Chemical and physical data
- Formula: C_{20}H_{24}N_{2}S
- Molar mass: 324.49 g·mol^{−1}
- 3D model (JSmol): Interactive image;
- SMILES CN1C[C@@H](C[C@H]2[C@H]1CC3=CC=CC=C3C2)CSC4=CC=CC=N4;
- InChI InChI=1S/C20H24N2S/c1-22-13-15(14-23-20-8-4-5-9-21-20)10-18-11-16-6-2-3-7-17(16)12-19(18)22/h2-9,15,18-19H,10-14H2,1H3/t15-,18-,19-/m1/s1; Key:JVCCQRRESBKGJS-ATZDWAIDSA-N;

= SDZ-GLC-756 =

SDZ-GLC-756 is a mixed-action dopaminergic drug that has been proposed for use in the treatment of eye diseases associated with high intraocular pressure. It is referred to as GLC756 in modern sources.

== Pharmacology ==
GLC756 acts primarily as a dopaminergic, serotonergic, and adrenergic agent with a broad spectrum of action; the reduction in TNF-alpha levels induced by GLC756 is achieved through its antagonistic effect on α_{2}-adrenergic receptors and its agonistic effect on β_{2} adrenergiс receptors.
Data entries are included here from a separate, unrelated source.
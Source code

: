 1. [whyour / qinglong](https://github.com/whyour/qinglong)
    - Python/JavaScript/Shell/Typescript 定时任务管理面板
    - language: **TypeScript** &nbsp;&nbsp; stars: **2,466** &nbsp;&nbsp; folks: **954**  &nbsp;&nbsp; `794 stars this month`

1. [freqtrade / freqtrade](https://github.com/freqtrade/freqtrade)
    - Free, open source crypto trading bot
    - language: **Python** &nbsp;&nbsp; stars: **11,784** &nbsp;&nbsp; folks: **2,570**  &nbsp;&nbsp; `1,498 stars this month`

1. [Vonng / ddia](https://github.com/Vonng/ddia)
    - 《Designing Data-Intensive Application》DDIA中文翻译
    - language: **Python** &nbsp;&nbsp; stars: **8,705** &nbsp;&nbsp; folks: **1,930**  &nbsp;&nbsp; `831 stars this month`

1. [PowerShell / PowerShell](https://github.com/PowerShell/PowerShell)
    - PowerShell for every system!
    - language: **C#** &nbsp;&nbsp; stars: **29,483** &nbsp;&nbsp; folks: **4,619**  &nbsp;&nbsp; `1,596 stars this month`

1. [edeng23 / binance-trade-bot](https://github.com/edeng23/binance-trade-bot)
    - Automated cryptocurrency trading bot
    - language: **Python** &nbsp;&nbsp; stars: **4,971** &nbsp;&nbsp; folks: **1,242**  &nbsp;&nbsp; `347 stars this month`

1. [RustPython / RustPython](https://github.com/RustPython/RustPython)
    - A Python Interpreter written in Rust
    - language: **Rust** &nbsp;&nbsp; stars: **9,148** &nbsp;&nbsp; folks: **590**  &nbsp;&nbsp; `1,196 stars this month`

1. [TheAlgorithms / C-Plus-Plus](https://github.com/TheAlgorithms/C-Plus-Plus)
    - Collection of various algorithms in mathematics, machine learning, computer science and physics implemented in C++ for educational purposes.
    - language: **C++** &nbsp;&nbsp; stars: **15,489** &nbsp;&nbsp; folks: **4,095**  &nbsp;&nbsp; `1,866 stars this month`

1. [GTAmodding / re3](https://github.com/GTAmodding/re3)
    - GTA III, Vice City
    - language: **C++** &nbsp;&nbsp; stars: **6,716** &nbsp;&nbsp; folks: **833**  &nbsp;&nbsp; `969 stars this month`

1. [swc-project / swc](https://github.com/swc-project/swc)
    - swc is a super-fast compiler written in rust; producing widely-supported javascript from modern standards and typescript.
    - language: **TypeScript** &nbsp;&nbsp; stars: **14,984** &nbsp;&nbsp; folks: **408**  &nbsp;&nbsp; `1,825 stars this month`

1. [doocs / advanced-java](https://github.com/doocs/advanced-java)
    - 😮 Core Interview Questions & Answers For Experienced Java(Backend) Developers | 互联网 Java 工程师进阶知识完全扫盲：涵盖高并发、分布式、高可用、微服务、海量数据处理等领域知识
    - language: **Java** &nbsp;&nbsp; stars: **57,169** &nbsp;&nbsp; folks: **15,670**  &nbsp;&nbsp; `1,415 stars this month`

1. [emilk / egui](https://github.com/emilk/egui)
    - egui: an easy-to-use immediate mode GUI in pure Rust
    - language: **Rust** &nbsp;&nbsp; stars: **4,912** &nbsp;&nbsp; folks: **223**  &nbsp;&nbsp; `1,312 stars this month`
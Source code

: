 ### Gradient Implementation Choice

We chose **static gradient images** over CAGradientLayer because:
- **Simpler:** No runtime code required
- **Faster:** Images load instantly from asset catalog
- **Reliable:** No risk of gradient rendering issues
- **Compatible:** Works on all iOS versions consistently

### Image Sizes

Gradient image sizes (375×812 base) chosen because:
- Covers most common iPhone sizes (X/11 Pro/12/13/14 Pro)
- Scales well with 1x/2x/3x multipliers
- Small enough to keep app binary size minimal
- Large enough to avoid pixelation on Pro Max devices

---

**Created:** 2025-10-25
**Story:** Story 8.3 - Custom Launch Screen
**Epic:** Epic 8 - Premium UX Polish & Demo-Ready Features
In addition, it also exhibits antagonism toward the dopamine receptor D_{1} and an agonistic effect on the dopamine receptor D_{2}; it has also been shown to bind to α_{1}-adrenergic and β_{1-}adrenergic receptors, to dopamine receptors D_{4}, and to numerous subtypes of 5-hydroxytryptamine receptors, such as 5-HT_{1A}, 5-HT_{2C}, 5-HT_{1D}, and 5-HT_{2A}. GLC756 has been described in the literature as an inhibitor of leukotriene C_{4} release and has also been shown to significantly increase cellular cAMP levels.